VILLE DE QUÉBEC, CANADA

Amara Dassilva avait toujours détesté trois choses dans la vie. D'un, les légumes verts en particulier le brocoli. De deux, l'injustice et de trois, d'être contrainte sans avoir de porte de sortie pour prendre le nord avant la tempête. Alors, passer cinq jours au bord du gouffre pendant qu'on avait besoin d'elle au travail était fort pénible pour la jeune femme de nature hyperactive. 

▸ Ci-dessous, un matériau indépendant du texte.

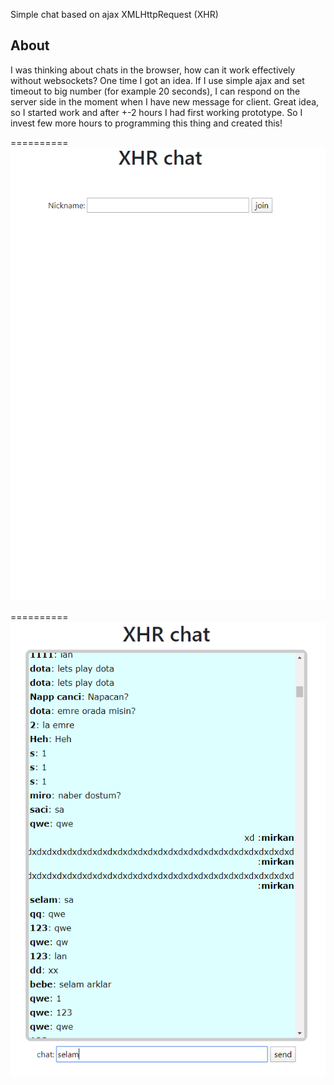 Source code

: Simple chat based on ajax XMLHttpRequest (XHR)

## About
I was thinking about chats in the browser, how can it work effectively without websockets? One time I got an idea. If I use simple ajax and set timeout to big number (for example 20 seconds), I can respond on the server side in the moment when I have new message for client. Great idea, so I started work and after +-2 hours I had first working prototype. So I invest few more hours to programming this thing and created this!

==========
![alt text](https://github.com/mirkan1/xhrchat/blob/master/frontend/assets/xhr2.PNG?raw=true)

==========
![alt text](https://github.com/mirkan1/xhrchat/blob/master/frontend/assets/xhr3.PNG?raw=true)
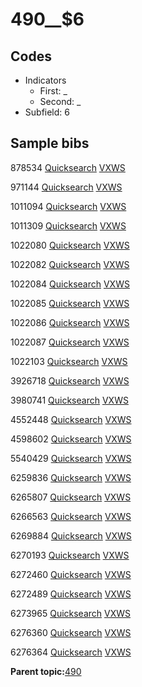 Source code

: # 490\_\_$6

## Codes

-   Indicators
    -   First: \_
    -   Second: \_
-   Subfield: 6

## Sample bibs

878534 [Quicksearch](https://search.library.yale.edu/catalog/878534) [VXWS](http://prodorbis.library.yale.edu:7014/vxws/GetHoldingsService?bibId=878534)

971144 [Quicksearch](https://search.library.yale.edu/catalog/971144) [VXWS](http://prodorbis.library.yale.edu:7014/vxws/GetHoldingsService?bibId=971144)

1011094 [Quicksearch](https://search.library.yale.edu/catalog/1011094) [VXWS](http://prodorbis.library.yale.edu:7014/vxws/GetHoldingsService?bibId=1011094)

1011309 [Quicksearch](https://search.library.yale.edu/catalog/1011309) [VXWS](http://prodorbis.library.yale.edu:7014/vxws/GetHoldingsService?bibId=1011309)

1022080 [Quicksearch](https://search.library.yale.edu/catalog/1022080) [VXWS](http://prodorbis.library.yale.edu:7014/vxws/GetHoldingsService?bibId=1022080)

1022082 [Quicksearch](https://search.library.yale.edu/catalog/1022082) [VXWS](http://prodorbis.library.yale.edu:7014/vxws/GetHoldingsService?bibId=1022082)

1022084 [Quicksearch](https://search.library.yale.edu/catalog/1022084) [VXWS](http://prodorbis.library.yale.edu:7014/vxws/GetHoldingsService?bibId=1022084)

1022085 [Quicksearch](https://search.library.yale.edu/catalog/1022085) [VXWS](http://prodorbis.library.yale.edu:7014/vxws/GetHoldingsService?bibId=1022085)

1022086 [Quicksearch](https://search.library.yale.edu/catalog/1022086) [VXWS](http://prodorbis.library.yale.edu:7014/vxws/GetHoldingsService?bibId=1022086)

1022087 [Quicksearch](https://search.library.yale.edu/catalog/1022087) [VXWS](http://prodorbis.library.yale.edu:7014/vxws/GetHoldingsService?bibId=1022087)

1022103 [Quicksearch](https://search.library.yale.edu/catalog/1022103) [VXWS](http://prodorbis.library.yale.edu:7014/vxws/GetHoldingsService?bibId=1022103)

3926718 [Quicksearch](https://search.library.yale.edu/catalog/3926718) [VXWS](http://prodorbis.library.yale.edu:7014/vxws/GetHoldingsService?bibId=3926718)

3980741 [Quicksearch](https://search.library.yale.edu/catalog/3980741) [VXWS](http://prodorbis.library.yale.edu:7014/vxws/GetHoldingsService?bibId=3980741)

4552448 [Quicksearch](https://search.library.yale.edu/catalog/4552448) [VXWS](http://prodorbis.library.yale.edu:7014/vxws/GetHoldingsService?bibId=4552448)

4598602 [Quicksearch](https://search.library.yale.edu/catalog/4598602) [VXWS](http://prodorbis.library.yale.edu:7014/vxws/GetHoldingsService?bibId=4598602)

5540429 [Quicksearch](https://search.library.yale.edu/catalog/5540429) [VXWS](http://prodorbis.library.yale.edu:7014/vxws/GetHoldingsService?bibId=5540429)

6259836 [Quicksearch](https://search.library.yale.edu/catalog/6259836) [VXWS](http://prodorbis.library.yale.edu:7014/vxws/GetHoldingsService?bibId=6259836)

6265807 [Quicksearch](https://search.library.yale.edu/catalog/6265807) [VXWS](http://prodorbis.library.yale.edu:7014/vxws/GetHoldingsService?bibId=6265807)

6266563 [Quicksearch](https://search.library.yale.edu/catalog/6266563) [VXWS](http://prodorbis.library.yale.edu:7014/vxws/GetHoldingsService?bibId=6266563)

6269884 [Quicksearch](https://search.library.yale.edu/catalog/6269884) [VXWS](http://prodorbis.library.yale.edu:7014/vxws/GetHoldingsService?bibId=6269884)

6270193 [Quicksearch](https://search.library.yale.edu/catalog/6270193) [VXWS](http://prodorbis.library.yale.edu:7014/vxws/GetHoldingsService?bibId=6270193)

6272460 [Quicksearch](https://search.library.yale.edu/catalog/6272460) [VXWS](http://prodorbis.library.yale.edu:7014/vxws/GetHoldingsService?bibId=6272460)

6272489 [Quicksearch](https://search.library.yale.edu/catalog/6272489) [VXWS](http://prodorbis.library.yale.edu:7014/vxws/GetHoldingsService?bibId=6272489)

6273965 [Quicksearch](https://search.library.yale.edu/catalog/6273965) [VXWS](http://prodorbis.library.yale.edu:7014/vxws/GetHoldingsService?bibId=6273965)

6276360 [Quicksearch](https://search.library.yale.edu/catalog/6276360) [VXWS](http://prodorbis.library.yale.edu:7014/vxws/GetHoldingsService?bibId=6276360)

6276364 [Quicksearch](https://search.library.yale.edu/catalog/6276364) [VXWS](http://prodorbis.library.yale.edu:7014/vxws/GetHoldingsService?bibId=6276364)

**Parent topic:**[490](../../tags/490/490.md)

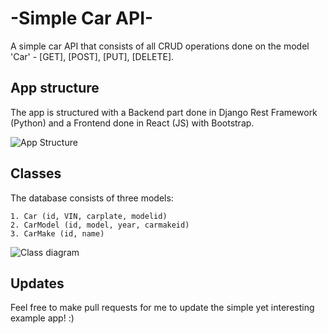 # -Simple Car API-

A simple car API that consists of all CRUD operations done on the model 'Car' - [GET], [POST], [PUT], [DELETE].

## App structure

The app is structured with a Backend part done in Django Rest Framework (Python) and a Frontend done in React (JS) with Bootstrap.

![App Structure](https://www.plantuml.com/plantuml/png/SoWkIImgAStDuOfsoKhCIyzN24ejBb5mAqhCJItFByfMq0YeBCd8pzECLT2rKuWEo2ykIIzA3GxqKN1nYYMiHqyFg2aeDJ6vH473AnWeOALGMfpAXH22gN7ApoyfBYbAB80fSKZDIm4w2m00)

## Classes

The database consists of three models:
    
    1. Car (id, VIN, carplate, modelid)
    2. CarModel (id, model, year, carmakeid)
    3. CarMake (id, name)

![Class diagram](https://www.plantuml.com/plantuml/png/SoWkIImgAStDuKhEIImkLd1EB5Aevb9GqFNCAr78J06nWakAClFI5S8y_P1uoOb51Jc99QamfRdvAQavOFL0f0tHhA49OYEqG_Xe1W05QxaGblk2pC7k0eWTIFpArCGYg4AGSRc9sQb0zPZs8pH3HH3QqMq76e73yhp4t5HCin5o49D0mQUhMsC7zueLF6HW8c1vc6LMI0vtICrB0KO40000)

## Updates

Feel free to make pull requests for me to update the simple yet interesting example app! :) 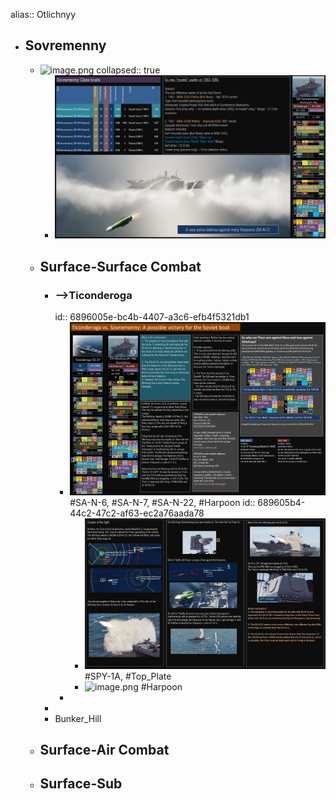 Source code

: alias:: Otlichnyy

- ## Sovremenny
	- ![image.png](../assets/image_1754660525449_0.png)
	  collapsed:: true
		- ![image.png](../assets/image_1754660754507_0.png)
	- ## Surface-Surface Combat
		- ### -->Ticonderoga
		  id:: 6896005e-bc4b-4407-a3c6-efb4f5321db1
			- ![image.png](../assets/image_1754662335198_0.png) #SA-N-6, #SA-N-7, #SA-N-22, #Harpoon
			  id:: 689605b4-44c2-47c2-af63-ec2a76aada78
				- ![image.png](../assets/image_1754663248585_0.png) #SPY-1A, #Top_Plate
				- ![image.png](../assets/image_1754663520960_0.png) #Harpoon
			-
		-
		- Bunker_Hill
	- ## Surface-Air Combat
	- ## Surface-Sub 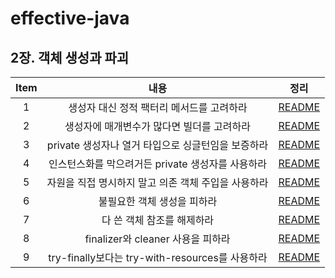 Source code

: # effective-java

## 2장. 객체 생성과 파괴

| Item |                   내용                    |                                  정리                                  |
|:----:|:---------------------------------------:|:--------------------------------------------------------------------:|
|  1   |         생성자 대신 정적 팩터리 메서드를 고려하라         |         [README](chapter02/item1_생성자_대신_정적_팩터리_메서드를_고려하라.md)         |
|  2   |         생성자에 매개변수가 많다면 빌더를 고려하라         |         [README](chapter02/item2_생성자에_매개변수가_많다면_빌더를_고려하라.md)         |
|  3   |     private 생성자나 열거 타입으로 싱글턴임을 보증하라     |     [README](chapter02/item3_private_생성자나_열거_타입으로_싱글턴임을_보증하라.md)     |
|  4   |     인스턴스화를 막으려거든 private 생성자를 사용하라      |     [README](chapter02/item4_인스턴스화를_막으려거든_private_생성자를_사용하라.md)      |
|  5   |      자원을 직접 명시하지 말고 의존 객체 주입을 사용하라      |      [README](chapter02/item5_자원을_직접_명시하지_말고_의존_객체_주입을_사용하라.md)      |
|  6   |             불필요한 객체 생성을 피하라             |             [README](chapter02/item6_불필요한_객체_생성을_피하라.md)             |
|  7   |             다 쓴 객체 참조를 해제하라             |             [README](chapter02/item7_다_쓴_객체_참조를_해제하라.md)             |
|  8   |       finalizer와 cleaner 사용을 피하라        |       [README](chapter02/item8_finalizer와_cleaner_사용을_피하라.md)        |
|  9   | try-finally보다는 try-with-resources를 사용하라 | [README](chapter02/item9_try-finally보다는_try-with-resources를_사용하라.md) |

En ce matin frisquet du mois de mai deux-mille-vingt, Amara regarda le haut plafond blanc de sa chambre avec la sensation viscérale d'étouffer et d'être prisonnière de son propre corps. Sa poitrine se levait d'un mouvement saccadé, tandis que sa main droite reposait au-dessus de son coeur à la limite du fonctionnel. Des gouttes de sueur allèrent du haut de ses sourcils fournis jusqu'au bas de son visage aminci, puisqu'elle ne parvenait pas à garder autre chose qu'une soupe aussi fade qu'un biscuit soda faible en sel. Ses longs cheveux foncés collaient sur sa nuque de manière fort désagréable.

En temps normal, à cette heure, elle viendrait d'arriver à l'hôpital et se préparerait pour sa journée armée de son éternel café beaucoup trop sucré. Infirmière fraîchement diplômée depuis un an, Amara songeait aux patients qu'elle aurait dû aider et soigner. Il y avait un important manque de personnel, donc son absence prolongée allait causer des conséquences autant pour ses collègues surchargés que pour les malades de son unité. Ses yeux noirs en forme d'amande s'embuèrent de larmes, augmentant le thermomètre de sa mauvaise humeur déjà exécrable. Sa meilleure amie également infirmière ne savait plus quoi penser de son état général, ne cessant de se dégrader. Ce virus semblait être l'influenza fusionnée avec la peste et la tuberculose! Bon d'accord elle exagérait, mais cela fit naître un bref sourire sur son visage blafard.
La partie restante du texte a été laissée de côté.